Why do I love Christmas so much? Because there it is a beautiful picture of the love that we are offered by our Creator. A fragile helpless baby, being presented as the conduit of grace. In the Christian tradition, the Christmas season (note…it is a SEASON, not a day) is a period beginning on December 25th and continuing through January 6th. If you have ever wondered why we sing about the 12 days of Christmas, this would be the explanation. To fully celebrate the miraculous transformation that the world experiences in the coming of Jesus, one day to unwrap gifts and eat ham just won’t suffice!
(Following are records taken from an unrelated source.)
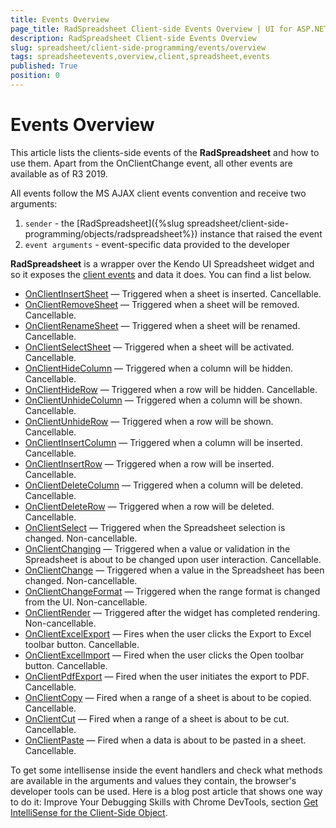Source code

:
 ```yaml
---
title: Events Overview
page_title: RadSpreadsheet Client-side Events Overview | UI for ASP.NET AJAX Documentation
description: RadSpreadsheet Client-side Events Overview
slug: spreadsheet/client-side-programming/events/overview
tags: spreadsheetevents,overview,client,spreadsheet,events
published: True
position: 0
---
```


# Events Overview

This article lists the clients-side events of the **RadSpreadsheet** and how to use them. Apart from the OnClientChange event, all other events are available as of R3 2019.

All events follow the MS AJAX client events convention and receive two arguments:

1. `sender` - the [RadSpreadsheet]({%slug spreadsheet/client-side-programming/objects/radspreadsheet%}) instance that raised the event
1. `event arguments` - event-specific data provided to the developer

**RadSpreadsheet** is a wrapper over the Kendo UI Spreadsheet widget and so it exposes the [client events](https://docs.telerik.com/kendo-ui/api/javascript/ui/spreadsheet#events) and data it does. You can find a list below.

* [OnClientInsertSheet](https://docs.telerik.com/kendo-ui/api/javascript/ui/spreadsheet/events/insertsheet) — Triggered when a sheet is inserted. Cancellable.
* [OnClientRemoveSheet](https://docs.telerik.com/kendo-ui/api/javascript/ui/spreadsheet/events/removeSheet) — Triggered when a sheet will be removed. Cancellable.
* [OnClientRenameSheet](https://docs.telerik.com/kendo-ui/api/javascript/ui/spreadsheet/events/renameSheet) — Triggered when a sheet will be renamed. Cancellable.
* [OnClientSelectSheet](https://docs.telerik.com/kendo-ui/api/javascript/ui/spreadsheet/events/selectsheet) — Triggered when a sheet will be activated. Cancellable.
* [OnClientHideColumn](https://docs.telerik.com/kendo-ui/api/javascript/ui/spreadsheet/events/hidecolumn) — Triggered when a column will be hidden. Cancellable.
* [OnClientHideRow](https://docs.telerik.com/kendo-ui/api/javascript/ui/spreadsheet/events/hiderow) — Triggered when a row will be hidden. Cancellable.
* [OnClientUnhideColumn](https://docs.telerik.com/kendo-ui/api/javascript/ui/spreadsheet/events/unhidecolumn) — Triggered when a column will be shown. Cancellable.
* [OnClientUnhideRow](https://docs.telerik.com/kendo-ui/api/javascript/ui/spreadsheet/events/unhiderow) — Triggered when a row will be shown. Cancellable.
* [OnClientInsertColumn](https://docs.telerik.com/kendo-ui/api/javascript/ui/spreadsheet/events/insertcolumn) — Triggered when a column will be inserted. Cancellable.
* [OnClientInsertRow](https://docs.telerik.com/kendo-ui/api/javascript/ui/spreadsheet/events/insertrow) — Triggered when a row will be inserted. Cancellable.
* [OnClientDeleteColumn](https://docs.telerik.com/kendo-ui/api/javascript/ui/spreadsheet/events/deletecolumn) — Triggered when a column will be deleted. Cancellable.
* [OnClientDeleteRow](https://docs.telerik.com/kendo-ui/api/javascript/ui/spreadsheet/events/deleterow) — Triggered when a row will be deleted. Cancellable.
* [OnClientSelect](https://docs.telerik.com/kendo-ui/api/javascript/ui/spreadsheet/events/select) — Triggered when the Spreadsheet selection is changed. Non-cancellable.
* [OnClientChanging](https://docs.telerik.com/kendo-ui/api/javascript/ui/spreadsheet/events/changing) — Triggered when a value or validation in the Spreadsheet is about to be changed upon user interaction. Cancellable.
* [OnClientChange](https://docs.telerik.com/kendo-ui/api/javascript/ui/spreadsheet/events/change) — Triggered when a value in the Spreadsheet has been changed. Non-cancellable.
* [OnClientChangeFormat](https://docs.telerik.com/kendo-ui/api/javascript/ui/spreadsheet/events/changeformat) — Triggered when the range format is changed from the UI. Non-cancellable.
* [OnClientRender](https://docs.telerik.com/kendo-ui/api/javascript/ui/spreadsheet/events/render) — Triggered after the widget has completed rendering. Non-cancellable.
* [OnClientExcelExport](https://docs.telerik.com/kendo-ui/api/javascript/ui/spreadsheet/events/excelexport) — Fires when the user clicks the Export to Excel toolbar button. Cancellable.
* [OnClientExcelImport](https://docs.telerik.com/kendo-ui/api/javascript/ui/spreadsheet/events/excelimport) — Fired when the user clicks the Open toolbar button. Cancellable.
* [OnClientPdfExport](https://docs.telerik.com/kendo-ui/api/javascript/ui/spreadsheet/events/pdfexport) — Fired when the user initiates the export to PDF. Cancellable.
* [OnClientCopy](https://docs.telerik.com/kendo-ui/api/javascript/ui/spreadsheet/events/copy) — Fired when a range of a sheet is about to be copied. Cancellable.
* [OnClientCut](https://docs.telerik.com/kendo-ui/api/javascript/ui/spreadsheet/events/cut) — Fired when a range of a sheet is about to be cut. Cancellable.
* [OnClientPaste](https://docs.telerik.com/kendo-ui/api/javascript/ui/spreadsheet/events/paste) — Fired when a data is about to be pasted in a sheet. Cancellable.

To get some intellisense inside the event handlers and check what methods are available in the arguments and values they contain, the browser's developer tools can be used. Here is a blog post article that shows one way to do it: Improve Your Debugging Skills with Chrome DevTools, section [Get IntelliSense for the Client-Side Object](https://www.telerik.com/blogs/improve-your-debugging-skills-with-chrome-devtools#get-intellisense-for-the-client-side-object).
“Christmas commemorates the most momentous event in human history—the entry of God into the world he made, in the form of a baby. The Logos through whom the worlds were made took up his dwelling among us in a tabernacle of flesh. One of the prayers for Christmas Day in the Catholic liturgy encapsulates what Christmas means for all believers: “O God, who marvelously created and yet more marvelously restored the dignity of human nature, grant that we may share the divinity of him who humbled himself to share our humanity.” In Christ, our human nature was united to God, and when Christ enters our hearts, he brings us into that union.”
-Edwin and Jennifer Woodruff Tait “The Real 12 Days of Christmas” Christianity Today –Aug 2008
If we have truly spent the four weeks of Advent preparing, we are ready for a good long party. We need the time to feel the party. We need the rhythm of celebration to be full. We need to take a holy and carved out moment to soak in the mystery of the gift, and the significance of the hope, that is being offered. Christmas is a season of feasting. It is a season that is designed to give us a foundation of hope that will help us to endure the darkness that inevitably will come.
On a modern note, many are ready for the decorations to be gone on December 26th because they have been glittering in our face since November. I get it. I would, however, encourage you to take the intentional posture of celebration in the midst of the seasonal unwind. As you repack your nativity and re-roll your outdoor lights, I wonder if the call to gratitude and presence can be manifested? Rather than rushing to rid your home of all signs of indoor snow and singing plush reindeer, the deliberate attention to pursue joy can abound.
It is a rare day in our fast paced world that we allow ourselves the gift of slowly celebrating. Perhaps, that’s what the season of Christmas is all about. Otherwise, we move right from candlelight to gifts to attic restocking and in the process, we fail to see how this miraculous season changed the world. It happened long ago, in a culture so different from mine, and yet a miracle was present in a moment that reoriented the life of a 17 year old teenager in Texas in 1992.
Joy to the world, the Lord has come.